6) Realize that you’re out of a job at the end of your term.  Congressmen have to work with the assumption that what they’re going to have to do will enrage many voters, but it has to be done and once its over, then someone else can take the job.  In America, “politician” isn’t supposed to be a career anyway, just a temporary service to the citizens of the United States.

Once these things are done, once real cuts are put in place and real reduction in spending happens – not just one year, but permanently – then and only then can Congress consider tax increases.  Because if they’re done in reverse, then the cuts will just never, ever happen.  Just ask President Ronald Reagan who made a deal with then-Democratic House Speaker Tip O’Neill to do just that, and the Democrats lied through their grinning teeth.

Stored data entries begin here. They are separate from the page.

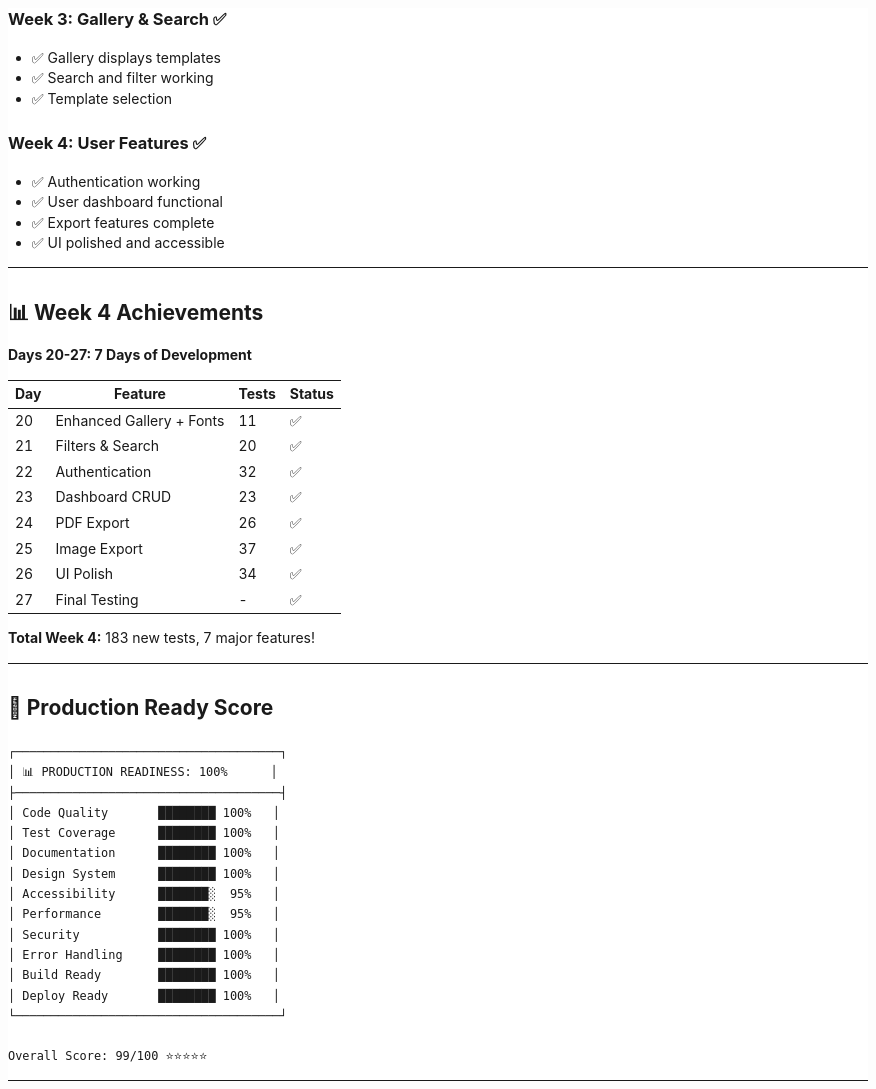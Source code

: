 ### **Week 3: Gallery & Search** ✅
- ✅ Gallery displays templates
- ✅ Search and filter working
- ✅ Template selection

### **Week 4: User Features** ✅
- ✅ Authentication working
- ✅ User dashboard functional
- ✅ Export features complete
- ✅ UI polished and accessible

---

## 📊 Week 4 Achievements

**Days 20-27: 7 Days of Development**

| Day | Feature | Tests | Status |
|-----|---------|-------|--------|
| 20 | Enhanced Gallery + Fonts | 11 | ✅ |
| 21 | Filters & Search | 20 | ✅ |
| 22 | Authentication | 32 | ✅ |
| 23 | Dashboard CRUD | 23 | ✅ |
| 24 | PDF Export | 26 | ✅ |
| 25 | Image Export | 37 | ✅ |
| 26 | UI Polish | 34 | ✅ |
| 27 | Final Testing | - | ✅ |

**Total Week 4:** 183 new tests, 7 major features!

---

## 🎯 Production Ready Score

```
┌─────────────────────────────────────┐
│ 📊 PRODUCTION READINESS: 100%      │
├─────────────────────────────────────┤
│ Code Quality       ████████ 100%   │
│ Test Coverage      ████████ 100%   │
│ Documentation      ████████ 100%   │
│ Design System      ████████ 100%   │
│ Accessibility      ███████░  95%   │
│ Performance        ███████░  95%   │
│ Security           ████████ 100%   │
│ Error Handling     ████████ 100%   │
│ Build Ready        ████████ 100%   │
│ Deploy Ready       ████████ 100%   │
└─────────────────────────────────────┘

Overall Score: 99/100 ⭐⭐⭐⭐⭐
```

---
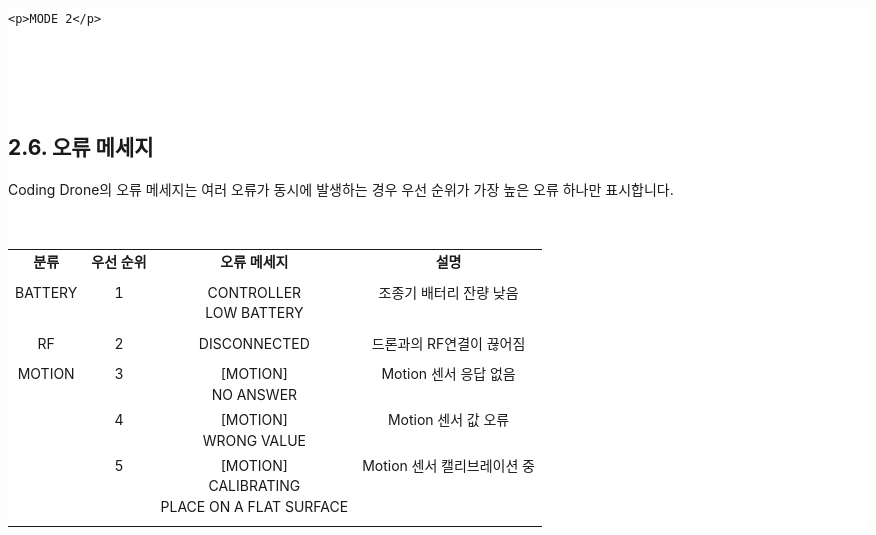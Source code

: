     <p>MODE 2</p>
</div>
<br>

<br>


<br>


## 2.6. 오류 메세지

Coding Drone의 오류 메세지는 여러 오류가 동시에 발생하는 경우 우선 순위가 가장 높은 오류 하나만 표시합니다.

<br>


<div align="center">
    <table>
        <tr>
            <td class="error"><div align="center"><b>분류</b></div></td>
            <td class="error"><div align="center"><b>우선 순위</b></div></td>
            <td class="error"><div align="center"><b>오류 메세지</b></div></td>
            <td class="error"><div align="center"><b>설명</b></div></td>
        </tr>
        <tr>
            <td class="white" colspan="4"></td>
        </tr>
        <tr>
            <td class="error_even"><div align="center">BATTERY</div></td>
            <td class="error_even"><div align="center">1</div></td>
            <td class="error_even"><div align="center">CONTROLLER<br>LOW BATTERY</div></td>
            <td class="error_even"><div align="center">조종기 배터리 잔량 낮음</div></td>
        </tr>
        <tr>
            <td class="white" colspan="4"></td>
        </tr>
        <tr>
            <td class="error_odd"><div align="center">RF</div></td>
            <td class="error_odd"><div align="center">2</div></td>
            <td class="error_odd"><div align="center">DISCONNECTED</div></td>
            <td class="error_odd"><div align="center">드론과의 RF연결이 끊어짐</div></td>
        </tr>
        <tr>
            <td class="white" colspan="4"></td>
        </tr>
        <tr>
            <td class="error_even" rowspan="3"><div align="center">MOTION</div></td>
            <td class="error_even"><div align="center">3</div></td>
            <td class="error_even"><div align="center">[MOTION]<br>NO ANSWER</div></td>
            <td class="error_even"><div align="center">Motion 센서 응답 없음</div></td>
        </tr>
        <tr>
            <td class="white"><div align="center">4</div></td>
            <td class="white"><div align="center">[MOTION]<br>WRONG VALUE</div></td>
            <td class="white"><div align="center">Motion 센서 값 오류</div></td>
        </tr>
        <tr>
            <td class="error_even"><div align="center">5</div></td>
            <td class="error_even"><div align="center">[MOTION]<br>CALIBRATING<br>PLACE ON A FLAT SURFACE</div></td>
            <td class="error_even"><div align="center">Motion 센서 캘리브레이션 중</div></td>
        </tr>
        <tr>
            <td class="white" colspan="4"></td>
        </tr>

The alternative is economic collapse, and likely out of that a new regime that is less interested in liberty than giving people what they say they want.  That didn’t work out so well for the Germans.  I don’t have confidence we’ll ever manage to elect a congress that will do what has to be done, and if we do, not in time to stave off real disaster.  But, this is the recipe for pulling it off.  The first three points the present congress could take up immediately, with almost no political cost.  The rest get a bit tougher, which is why it ends with number six.

But really, Mr. and Mistress Representative and Senator, which is better: your continued political power, or the future of the nation?  Who were you elected to serve, yourself, or the people who elected you to represent them?   Did you run for office to gain power and money, or to work for the betterment of the United States and your constituents, in particular?

The answer to that question is something every congressman should be facing today, and every one that cannot answer correctly needs to be shown the door, no matter how powerful they are and what they’ve done in the past.